Assignment ▸ Your answer must consist solely of the line containing "yapıldıktan sonra **Config" and each line after it through the end of the data, copied exactly.

Saved data entries:

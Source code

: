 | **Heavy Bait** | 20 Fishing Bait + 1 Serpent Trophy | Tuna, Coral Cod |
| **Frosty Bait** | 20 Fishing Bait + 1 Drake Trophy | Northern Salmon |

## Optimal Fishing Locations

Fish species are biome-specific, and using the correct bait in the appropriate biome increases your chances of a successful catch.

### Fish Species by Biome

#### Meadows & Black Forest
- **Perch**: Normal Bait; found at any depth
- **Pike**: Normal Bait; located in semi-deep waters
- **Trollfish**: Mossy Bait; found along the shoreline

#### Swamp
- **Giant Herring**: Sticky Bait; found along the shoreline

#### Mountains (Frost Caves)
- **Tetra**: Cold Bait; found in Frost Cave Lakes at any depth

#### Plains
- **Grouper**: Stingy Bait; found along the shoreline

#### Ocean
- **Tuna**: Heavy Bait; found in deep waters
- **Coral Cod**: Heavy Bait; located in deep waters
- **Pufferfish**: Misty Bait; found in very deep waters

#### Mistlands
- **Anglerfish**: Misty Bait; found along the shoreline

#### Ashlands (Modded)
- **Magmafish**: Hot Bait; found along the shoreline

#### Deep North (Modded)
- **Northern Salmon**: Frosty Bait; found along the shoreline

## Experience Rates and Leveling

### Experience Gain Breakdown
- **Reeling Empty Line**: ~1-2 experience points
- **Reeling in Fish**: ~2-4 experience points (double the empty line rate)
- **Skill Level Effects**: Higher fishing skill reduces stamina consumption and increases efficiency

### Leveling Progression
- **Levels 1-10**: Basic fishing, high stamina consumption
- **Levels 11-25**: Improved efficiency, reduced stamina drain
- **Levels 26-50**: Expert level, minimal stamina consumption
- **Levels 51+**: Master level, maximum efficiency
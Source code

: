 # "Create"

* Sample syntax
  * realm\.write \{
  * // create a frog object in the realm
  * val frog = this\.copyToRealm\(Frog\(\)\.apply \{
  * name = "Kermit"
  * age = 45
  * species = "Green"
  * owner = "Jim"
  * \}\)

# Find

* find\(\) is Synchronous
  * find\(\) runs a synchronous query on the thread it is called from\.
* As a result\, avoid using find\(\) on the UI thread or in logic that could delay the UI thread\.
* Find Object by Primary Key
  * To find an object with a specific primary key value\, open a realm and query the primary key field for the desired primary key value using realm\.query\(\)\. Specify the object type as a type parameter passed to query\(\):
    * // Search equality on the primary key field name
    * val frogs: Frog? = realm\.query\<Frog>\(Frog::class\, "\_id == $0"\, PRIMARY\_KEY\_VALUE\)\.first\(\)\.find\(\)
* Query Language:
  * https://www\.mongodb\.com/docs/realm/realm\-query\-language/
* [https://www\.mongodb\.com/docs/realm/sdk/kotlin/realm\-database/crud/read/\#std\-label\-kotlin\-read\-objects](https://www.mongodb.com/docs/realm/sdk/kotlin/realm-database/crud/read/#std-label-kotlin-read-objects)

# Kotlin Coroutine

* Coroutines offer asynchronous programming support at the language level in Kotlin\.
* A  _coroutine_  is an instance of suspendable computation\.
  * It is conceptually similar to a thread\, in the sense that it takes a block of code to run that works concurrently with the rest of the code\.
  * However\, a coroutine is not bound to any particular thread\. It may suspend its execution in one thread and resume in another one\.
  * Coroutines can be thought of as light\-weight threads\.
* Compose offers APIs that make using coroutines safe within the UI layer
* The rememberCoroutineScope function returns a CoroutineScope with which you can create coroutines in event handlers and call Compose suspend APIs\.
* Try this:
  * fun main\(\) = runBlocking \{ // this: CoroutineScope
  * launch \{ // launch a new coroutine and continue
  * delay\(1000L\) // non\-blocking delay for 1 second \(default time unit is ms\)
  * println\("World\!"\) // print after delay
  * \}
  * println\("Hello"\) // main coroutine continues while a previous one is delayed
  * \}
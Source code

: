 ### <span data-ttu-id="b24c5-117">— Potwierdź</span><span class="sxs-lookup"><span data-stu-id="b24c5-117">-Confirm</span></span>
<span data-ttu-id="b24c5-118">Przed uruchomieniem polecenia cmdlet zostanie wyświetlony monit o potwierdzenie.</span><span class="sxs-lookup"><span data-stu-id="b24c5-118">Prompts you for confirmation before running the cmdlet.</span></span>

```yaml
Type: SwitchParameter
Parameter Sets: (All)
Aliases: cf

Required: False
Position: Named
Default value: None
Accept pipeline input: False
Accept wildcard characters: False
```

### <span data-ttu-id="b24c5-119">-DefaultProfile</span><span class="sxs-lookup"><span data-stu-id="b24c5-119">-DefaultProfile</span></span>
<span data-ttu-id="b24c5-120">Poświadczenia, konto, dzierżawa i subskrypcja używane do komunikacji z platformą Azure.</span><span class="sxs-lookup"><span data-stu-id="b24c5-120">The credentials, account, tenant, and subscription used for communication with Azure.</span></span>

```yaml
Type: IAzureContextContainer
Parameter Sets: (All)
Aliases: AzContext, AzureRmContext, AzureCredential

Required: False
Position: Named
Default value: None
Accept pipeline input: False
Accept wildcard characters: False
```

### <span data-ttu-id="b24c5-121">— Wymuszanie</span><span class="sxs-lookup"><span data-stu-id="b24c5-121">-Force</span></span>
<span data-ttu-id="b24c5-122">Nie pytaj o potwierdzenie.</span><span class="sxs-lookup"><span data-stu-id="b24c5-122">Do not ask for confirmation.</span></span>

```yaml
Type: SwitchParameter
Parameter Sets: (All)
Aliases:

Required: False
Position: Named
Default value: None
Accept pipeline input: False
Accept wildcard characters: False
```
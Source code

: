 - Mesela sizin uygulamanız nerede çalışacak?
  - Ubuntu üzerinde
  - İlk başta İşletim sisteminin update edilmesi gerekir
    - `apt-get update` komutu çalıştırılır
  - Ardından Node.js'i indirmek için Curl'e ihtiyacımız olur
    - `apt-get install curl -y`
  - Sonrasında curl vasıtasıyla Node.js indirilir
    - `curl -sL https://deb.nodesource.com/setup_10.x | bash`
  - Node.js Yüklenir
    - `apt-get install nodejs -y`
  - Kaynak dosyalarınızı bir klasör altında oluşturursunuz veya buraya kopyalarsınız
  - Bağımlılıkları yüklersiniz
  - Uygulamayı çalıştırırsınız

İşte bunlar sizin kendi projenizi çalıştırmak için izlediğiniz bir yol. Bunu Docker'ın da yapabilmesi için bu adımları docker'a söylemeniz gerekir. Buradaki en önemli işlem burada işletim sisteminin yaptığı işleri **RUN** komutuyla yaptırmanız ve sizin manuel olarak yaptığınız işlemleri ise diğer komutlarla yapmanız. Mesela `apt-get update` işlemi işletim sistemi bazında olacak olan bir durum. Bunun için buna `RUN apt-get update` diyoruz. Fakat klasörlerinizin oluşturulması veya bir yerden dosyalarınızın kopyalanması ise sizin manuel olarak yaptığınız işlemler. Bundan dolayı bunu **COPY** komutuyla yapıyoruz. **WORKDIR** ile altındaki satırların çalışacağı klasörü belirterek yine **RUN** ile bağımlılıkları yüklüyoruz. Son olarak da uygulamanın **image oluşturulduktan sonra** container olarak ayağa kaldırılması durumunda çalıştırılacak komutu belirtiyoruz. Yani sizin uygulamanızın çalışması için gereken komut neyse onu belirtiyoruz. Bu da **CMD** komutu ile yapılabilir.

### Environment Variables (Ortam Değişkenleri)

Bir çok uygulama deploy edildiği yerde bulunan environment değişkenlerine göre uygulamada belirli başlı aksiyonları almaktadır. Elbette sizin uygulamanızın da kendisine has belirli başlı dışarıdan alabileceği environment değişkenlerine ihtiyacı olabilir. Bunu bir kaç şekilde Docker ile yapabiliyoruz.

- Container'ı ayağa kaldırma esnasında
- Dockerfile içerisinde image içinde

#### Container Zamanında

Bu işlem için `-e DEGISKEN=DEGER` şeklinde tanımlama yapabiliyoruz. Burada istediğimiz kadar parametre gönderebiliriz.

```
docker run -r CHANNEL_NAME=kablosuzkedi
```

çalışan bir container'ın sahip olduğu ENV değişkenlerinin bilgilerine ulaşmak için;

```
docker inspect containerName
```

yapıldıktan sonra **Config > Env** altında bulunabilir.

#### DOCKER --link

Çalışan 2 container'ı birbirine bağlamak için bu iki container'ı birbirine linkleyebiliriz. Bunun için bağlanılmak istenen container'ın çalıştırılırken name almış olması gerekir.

Written answer ▸
yapıldıktan sonra **Config > Env** altında bulunabilir.

#### DOCKER --link

Çalışan 2 container'ı birbirine bağlamak için bu iki container'ı birbirine linkleyebiliriz. Bunun için bağlanılmak istenen container'ın çalıştırılırken name almış olması gerekir.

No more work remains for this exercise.